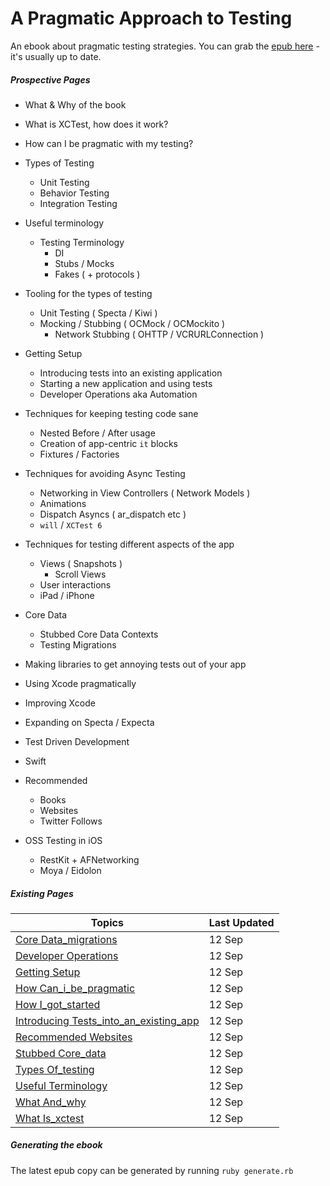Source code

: A Pragmatic Approach to Testing
===============

An ebook about pragmatic testing strategies. You can grab the [epub here](https://github.com/orta/pragmatic-testing/blob/master/pragmatic_testing.epub?raw=true) - it's usually up to date.

##### Prospective Pages

* What & Why of the book
* What is XCTest, how does it work?
* How can I be pragmatic with my testing?

* Types of Testing
  * Unit Testing
  * Behavior Testing
  * Integration Testing

* Useful terminology
  * Testing Terminology
    * DI
    * Stubs / Mocks
    * Fakes ( + protocols )

* Tooling for the types of testing
  * Unit Testing ( Specta / Kiwi )
  * Mocking / Stubbing ( OCMock / OCMockito )
    * Network Stubbing ( OHTTP / VCRURLConnection )

* Getting Setup
  * Introducing tests into an existing application
  * Starting a new application and using tests
  * Developer Operations aka Automation

* Techniques for keeping testing code sane
  * Nested Before / After usage
  * Creation of app-centric `it` blocks
  * Fixtures / Factories

* Techniques for avoiding Async Testing
  * Networking in View Controllers ( Network Models )
  * Animations
  * Dispatch Asyncs ( ar_dispatch etc )
  * `will` / `XCTest 6`

* Techniques for testing different aspects of the app
  * Views ( Snapshots )
    * Scroll Views
  * User interactions
  * iPad / iPhone

* Core Data
  * Stubbed Core Data Contexts
  * Testing Migrations

* Making libraries to get annoying tests out of your app
* Using Xcode pragmatically
* Improving Xcode
* Expanding on Specta / Expecta
* Test Driven Development
* Swift
* Recommended
  * Books
  * Websites
  * Twitter Follows

* OSS Testing in iOS
  * RestKit + AFNetworking
  * Moya / Eidolon

##### Existing Pages

| Topics | Last Updated |
| -------|--------------|
|[Core Data_migrations](core_data_migrations.md)|12 Sep|
|[Developer Operations](developer_operations.md)|12 Sep|
|[Getting Setup](getting_setup.md)|12 Sep|
|[How Can_i_be_pragmatic](how_can_i_be_pragmatic.md)|12 Sep|
|[How I_got_started](how_i_got_started.md)|12 Sep|
|[Introducing Tests_into_an_existing_app](introducing_tests_into_an_existing_app.md)|12 Sep|
|[Recommended Websites](recommended_websites.md)|12 Sep|
|[Stubbed Core_data](stubbed_core_data.md)|12 Sep|
|[Types Of_testing](types_of_testing.md)|12 Sep|
|[Useful Terminology](useful_terminology.md)|12 Sep|
|[What And_why](what_and_why.md)|12 Sep|
|[What Is_xctest](what_is_xctest.md)|12 Sep|

##### Generating the ebook

The latest epub copy can be generated by running `ruby generate.rb`
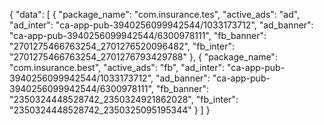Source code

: {
  "data": [
    {
      "package_name": "com.insurance.tes",
      "active_ads": "ad",
      "ad_inter": "ca-app-pub-3940256099942544/1033173712",
      "ad_banner": "ca-app-pub-3940256099942544/6300978111",
      "fb_banner": "2701275466763254_2701276520096482",
      "fb_inter": "2701275466763254_2701276793429788"
    },
    {
      "package_name": "com.insurance.best",
      "active_ads": "fb",
      "ad_inter": "ca-app-pub-3940256099942544/1033173712",
      "ad_banner": "ca-app-pub-3940256099942544/6300978111",
      "fb_banner": "2350324448528742_2350324921862028",
      "fb_inter": "2350324448528742_2350325095195344"
    }
  ]
}

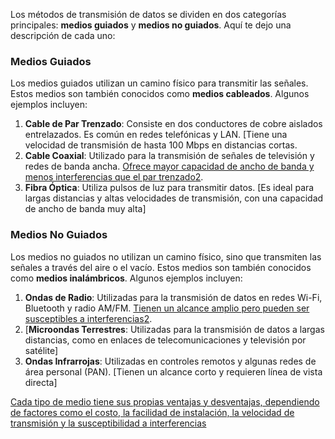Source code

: Los métodos de transmisión de datos se dividen en dos categorías principales: **medios guiados** y **medios no guiados**. Aquí te dejo una descripción de cada uno:

### Medios Guiados

Los medios guiados utilizan un camino físico para transmitir las señales. Estos medios son también conocidos como **medios cableados**. Algunos ejemplos incluyen:

1. **Cable de Par Trenzado**: Consiste en dos conductores de cobre aislados entrelazados. Es común en redes telefónicas y LAN. [Tiene una velocidad de transmisión de hasta 100 Mbps en distancias cortas.
2. **Cable Coaxial**: Utilizado para la transmisión de señales de televisión y redes de banda ancha. [Ofrece mayor capacidad de ancho de banda y menos interferencias que el par trenzado](https://www.ecured.cu/Medios_Guiados_y_no_Guiados)[2](https://www.ecured.cu/Medios_Guiados_y_no_Guiados).
3. **Fibra Óptica**: Utiliza pulsos de luz para transmitir datos. [Es ideal para largas distancias y altas velocidades de transmisión, con una capacidad de ancho de banda muy alta]

### Medios No Guiados

Los medios no guiados no utilizan un camino físico, sino que transmiten las señales a través del aire o el vacío. Estos medios son también conocidos como **medios inalámbricos**. Algunos ejemplos incluyen:

1. **Ondas de Radio**: Utilizadas para la transmisión de datos en redes Wi-Fi, Bluetooth y radio AM/FM. [Tienen un alcance amplio pero pueden ser susceptibles a interferencias](https://nanova.org/tipos-de-medios-de-transmision-guiados-y-no-guiados/)[2](https://www.ecured.cu/Medios_Guiados_y_no_Guiados).
2. [**Microondas Terrestres**: Utilizadas para la transmisión de datos a largas distancias, como en enlaces de telecomunicaciones y televisión por satélite]
3. **Ondas Infrarrojas**: Utilizadas en controles remotos y algunas redes de área personal (PAN). [Tienen un alcance corto y requieren línea de vista directa]

[Cada tipo de medio tiene sus propias ventajas y desventajas, dependiendo de factores como el costo, la facilidad de instalación, la velocidad de transmisión y la susceptibilidad a interferencias](https://nanova.org/tipos-de-medios-de-transmision-guiados-y-no-guiados/)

────────────────────────────────────────

Try it: What you hand back should match the listing exactly, except that no pictures appear.

Exercise solution:
Source code

: A Pragmatic Approach to Testing
===============

An ebook about pragmatic testing strategies. You can grab the [epub here](https://github.com/orta/pragmatic-testing/blob/master/pragmatic_testing.epub?raw=true) - it's usually up to date.

##### Prospective Pages

* What & Why of the book
* What is XCTest, how does it work?
* How can I be pragmatic with my testing?

* Types of Testing
  * Unit Testing
  * Behavior Testing
  * Integration Testing

* Useful terminology
  * Testing Terminology
    * DI
    * Stubs / Mocks
    * Fakes ( + protocols )

* Tooling for the types of testing
  * Unit Testing ( Specta / Kiwi )
  * Mocking / Stubbing ( OCMock / OCMockito )
    * Network Stubbing ( OHTTP / VCRURLConnection )

* Getting Setup
  * Introducing tests into an existing application
  * Starting a new application and using tests
  * Developer Operations aka Automation

* Techniques for keeping testing code sane
  * Nested Before / After usage
  * Creation of app-centric `it` blocks
  * Fixtures / Factories

* Techniques for avoiding Async Testing
  * Networking in View Controllers ( Network Models )
  * Animations
  * Dispatch Asyncs ( ar_dispatch etc )
  * `will` / `XCTest 6`

* Techniques for testing different aspects of the app
  * Views ( Snapshots )
    * Scroll Views
  * User interactions
  * iPad / iPhone

* Core Data
  * Stubbed Core Data Contexts
  * Testing Migrations

* Making libraries to get annoying tests out of your app
* Using Xcode pragmatically
* Improving Xcode
* Expanding on Specta / Expecta
* Test Driven Development
* Swift
* Recommended
  * Books
  * Websites
  * Twitter Follows

* OSS Testing in iOS
  * RestKit + AFNetworking
  * Moya / Eidolon

##### Existing Pages

| Topics | Last Updated |
| -------|--------------|
|[Core Data_migrations](core_data_migrations.md)|12 Sep|
|[Developer Operations](developer_operations.md)|12 Sep|
|[Getting Setup](getting_setup.md)|12 Sep|
|[How Can_i_be_pragmatic](how_can_i_be_pragmatic.md)|12 Sep|
|[How I_got_started](how_i_got_started.md)|12 Sep|
|[Introducing Tests_into_an_existing_app](introducing_tests_into_an_existing_app.md)|12 Sep|
|[Recommended Websites](recommended_websites.md)|12 Sep|
|[Stubbed Core_data](stubbed_core_data.md)|12 Sep|
|[Types Of_testing](types_of_testing.md)|12 Sep|
|[Useful Terminology](useful_terminology.md)|12 Sep|
|[What And_why](what_and_why.md)|12 Sep|
|[What Is_xctest](what_is_xctest.md)|12 Sep|

##### Generating the ebook

The latest epub copy can be generated by running `ruby generate.rb`
Source code

: {
  "data": [
    {
      "package_name": "com.insurance.tes",
      "active_ads": "ad",
      "ad_inter": "ca-app-pub-3940256099942544/1033173712",
      "ad_banner": "ca-app-pub-3940256099942544/6300978111",
      "fb_banner": "2701275466763254_2701276520096482",
      "fb_inter": "2701275466763254_2701276793429788"
    },
    {
      "package_name": "com.insurance.best",
      "active_ads": "fb",
      "ad_inter": "ca-app-pub-3940256099942544/1033173712",
      "ad_banner": "ca-app-pub-3940256099942544/6300978111",
      "fb_banner": "2350324448528742_2350324921862028",
      "fb_inter": "2350324448528742_2350325095195344"
    }
  ]
}

Source code

: Los métodos de transmisión de datos se dividen en dos categorías principales: **medios guiados** y **medios no guiados**. Aquí te dejo una descripción de cada uno:

### Medios Guiados

Los medios guiados utilizan un camino físico para transmitir las señales. Estos medios son también conocidos como **medios cableados**. Algunos ejemplos incluyen:

1. **Cable de Par Trenzado**: Consiste en dos conductores de cobre aislados entrelazados. Es común en redes telefónicas y LAN. [Tiene una velocidad de transmisión de hasta 100 Mbps en distancias cortas.
2. **Cable Coaxial**: Utilizado para la transmisión de señales de televisión y redes de banda ancha. [Ofrece mayor capacidad de ancho de banda y menos interferencias que el par trenzado](https://www.ecured.cu/Medios_Guiados_y_no_Guiados)[2](https://www.ecured.cu/Medios_Guiados_y_no_Guiados).
3. **Fibra Óptica**: Utiliza pulsos de luz para transmitir datos. [Es ideal para largas distancias y altas velocidades de transmisión, con una capacidad de ancho de banda muy alta]

### Medios No Guiados

Los medios no guiados no utilizan un camino físico, sino que transmiten las señales a través del aire o el vacío. Estos medios son también conocidos como **medios inalámbricos**. Algunos ejemplos incluyen:

1. **Ondas de Radio**: Utilizadas para la transmisión de datos en redes Wi-Fi, Bluetooth y radio AM/FM. [Tienen un alcance amplio pero pueden ser susceptibles a interferencias](https://nanova.org/tipos-de-medios-de-transmision-guiados-y-no-guiados/)[2](https://www.ecured.cu/Medios_Guiados_y_no_Guiados).
2. [**Microondas Terrestres**: Utilizadas para la transmisión de datos a largas distancias, como en enlaces de telecomunicaciones y televisión por satélite]
3. **Ondas Infrarrojas**: Utilizadas en controles remotos y algunas redes de área personal (PAN). [Tienen un alcance corto y requieren línea de vista directa]

[Cada tipo de medio tiene sus propias ventajas y desventajas, dependiendo de factores como el costo, la facilidad de instalación, la velocidad de transmisión y la susceptibilidad a interferencias](https://nanova.org/tipos-de-medios-de-transmision-guiados-y-no-guiados/)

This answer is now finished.